Available records:

_____

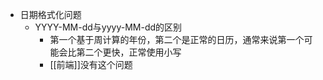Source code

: - 日期格式化问题
	- YYYY-MM-dd与yyyy-MM-dd的区别
		- 第一个基于周计算的年份，第二个是正常的日历，通常来说第一个可能会比第二个更快，正常使用小写
		- [[前端]]没有这个问题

_____

What is required:
All of the material above should be written out exactly as given, minus any images.

Answer box:
Source code

: - 日期格式化问题
	- YYYY-MM-dd与yyyy-MM-dd的区别
		- 第一个基于周计算的年份，第二个是正常的日历，通常来说第一个可能会比第二个更快，正常使用小写
		- [[前端]]没有这个问题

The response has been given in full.